Create a bootable Linux installer
Etcher is the best software to do this, other bootable USB creators like Rufus might cause problems and not let you boot correctly. Etcher is also incredibly easy to use and installs on everything.
Here is the etcher website!
If you need a walkthrough of using Etcher, follow this tutorial. It’s pretty simple.
You basically need to download the latest Ubuntu (or any linux flavor) ISO to your machine, load that into etcher, put in your USB drive and press go.
I opted to use Ubuntu Desktop because it makes it easy to turn these into portable servers without fussing with other Linux flavors repositories.
When you are on the linux desktop download page, scroll down and select the acutal latest version. The LTS version is old but still covered with patches but you might as well install the latest and greatest.
Boot to an external drive to install Linux
Plug in your newly created installation USB and power on the Chromebook. Once you get to the page that says “OS Verification is OFF” press Ctl+L to boot to our custom BIOS like firmware.
Press esc to list the available drives to boot to, choose your USB Linux installer.
Run through the installation, make sure you plug in the drive you want to use where you will be installing Ubuntu/Linux.
Go through the installer like normal, you can pick “Install Ubuntu” or try, either way you want to run the installer.
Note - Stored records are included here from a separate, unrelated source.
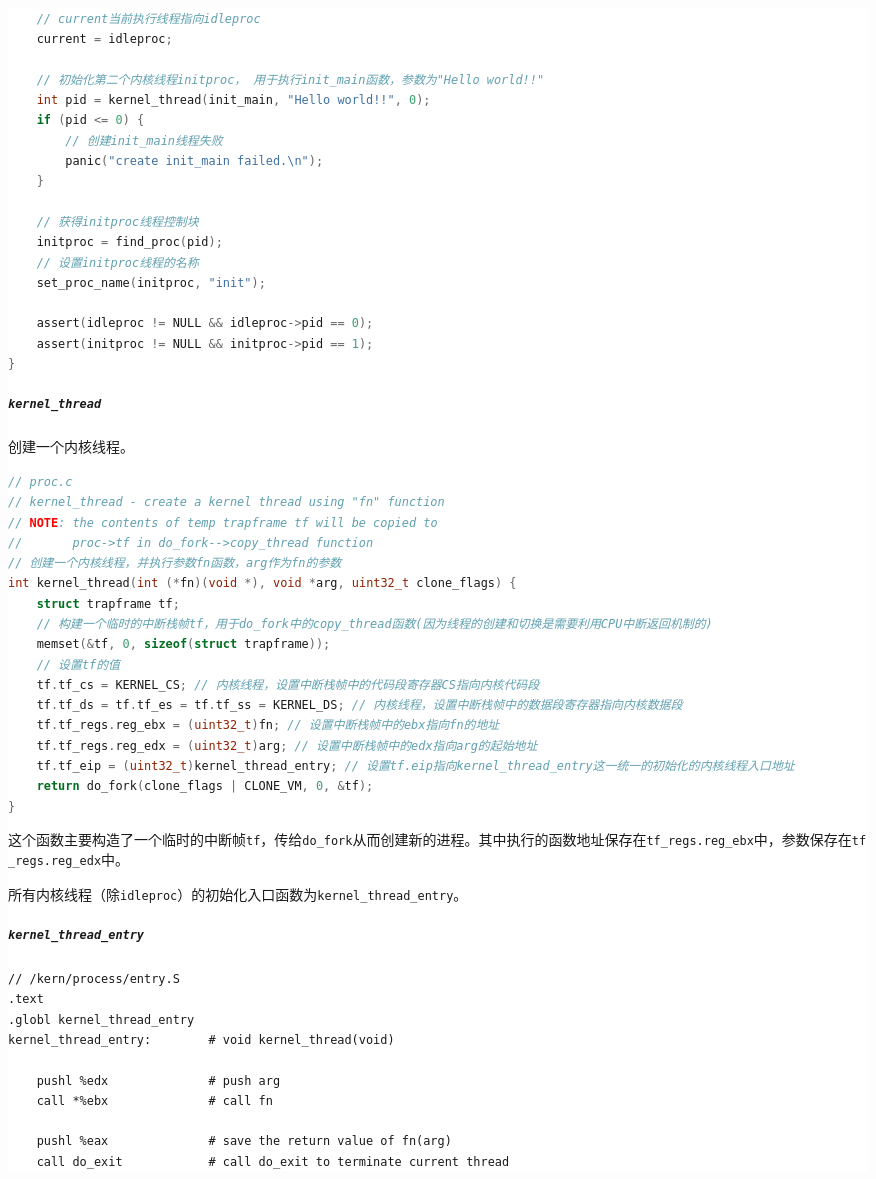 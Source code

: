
 ```c
    // current当前执行线程指向idleproc
    current = idleproc;

    // 初始化第二个内核线程initproc， 用于执行init_main函数，参数为"Hello world!!"
    int pid = kernel_thread(init_main, "Hello world!!", 0);
    if (pid <= 0) {
        // 创建init_main线程失败
        panic("create init_main failed.\n");
    }

    // 获得initproc线程控制块
    initproc = find_proc(pid);
    // 设置initproc线程的名称
    set_proc_name(initproc, "init");

    assert(idleproc != NULL && idleproc->pid == 0);
    assert(initproc != NULL && initproc->pid == 1);
}
```

##### `kernel_thread`

创建一个内核线程。

``` c
// proc.c
// kernel_thread - create a kernel thread using "fn" function
// NOTE: the contents of temp trapframe tf will be copied to 
//       proc->tf in do_fork-->copy_thread function
// 创建一个内核线程，并执行参数fn函数，arg作为fn的参数
int kernel_thread(int (*fn)(void *), void *arg, uint32_t clone_flags) {
    struct trapframe tf;
    // 构建一个临时的中断栈帧tf，用于do_fork中的copy_thread函数(因为线程的创建和切换是需要利用CPU中断返回机制的)
    memset(&tf, 0, sizeof(struct trapframe));
    // 设置tf的值
    tf.tf_cs = KERNEL_CS; // 内核线程，设置中断栈帧中的代码段寄存器CS指向内核代码段
    tf.tf_ds = tf.tf_es = tf.tf_ss = KERNEL_DS; // 内核线程，设置中断栈帧中的数据段寄存器指向内核数据段
    tf.tf_regs.reg_ebx = (uint32_t)fn; // 设置中断栈帧中的ebx指向fn的地址
    tf.tf_regs.reg_edx = (uint32_t)arg; // 设置中断栈帧中的edx指向arg的起始地址
    tf.tf_eip = (uint32_t)kernel_thread_entry; // 设置tf.eip指向kernel_thread_entry这一统一的初始化的内核线程入口地址
    return do_fork(clone_flags | CLONE_VM, 0, &tf);
}
```

这个函数主要构造了一个临时的中断帧`tf`，传给`do_fork`从而创建新的进程。其中执行的函数地址保存在`tf_regs.reg_ebx`中，参数保存在`tf_regs.reg_edx`中。

所有内核线程（除`idleproc`）的初始化入口函数为`kernel_thread_entry`。

##### `kernel_thread_entry`

```ass
// /kern/process/entry.S
.text
.globl kernel_thread_entry
kernel_thread_entry:        # void kernel_thread(void)

    pushl %edx              # push arg
    call *%ebx              # call fn

    pushl %eax              # save the return value of fn(arg)
    call do_exit            # call do_exit to terminate current thread
```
Make sure to select the option “Install third-party software for graphics and Wifi hardware and additional media formats”
Then it will bring another screen to decide where your Ubuntu install will go. Be sure to pick the other external USB or external drive where Ubuntu will be installed. If you want to do fancy partitioning go ahead, but choose “Erase disk and install Ubuntu”. This will obviously erase the disk so use something empty, or backup the data.
Finishing the install
There you have it! After the installation finishes you should be able to reboot, then press Ctl+L to boot to USB, then esc to list your drives, select your drive and you are ready to roll.
Some Chromebooks don’t initialize the SD card slot until after boot, meaning you cant boot directly from an SD card but can still use the SD card when Ubuntu loads.
You can also remap the keys to make them feel like a normal computer, as the special keys may not match what they were used for on the Chromebook.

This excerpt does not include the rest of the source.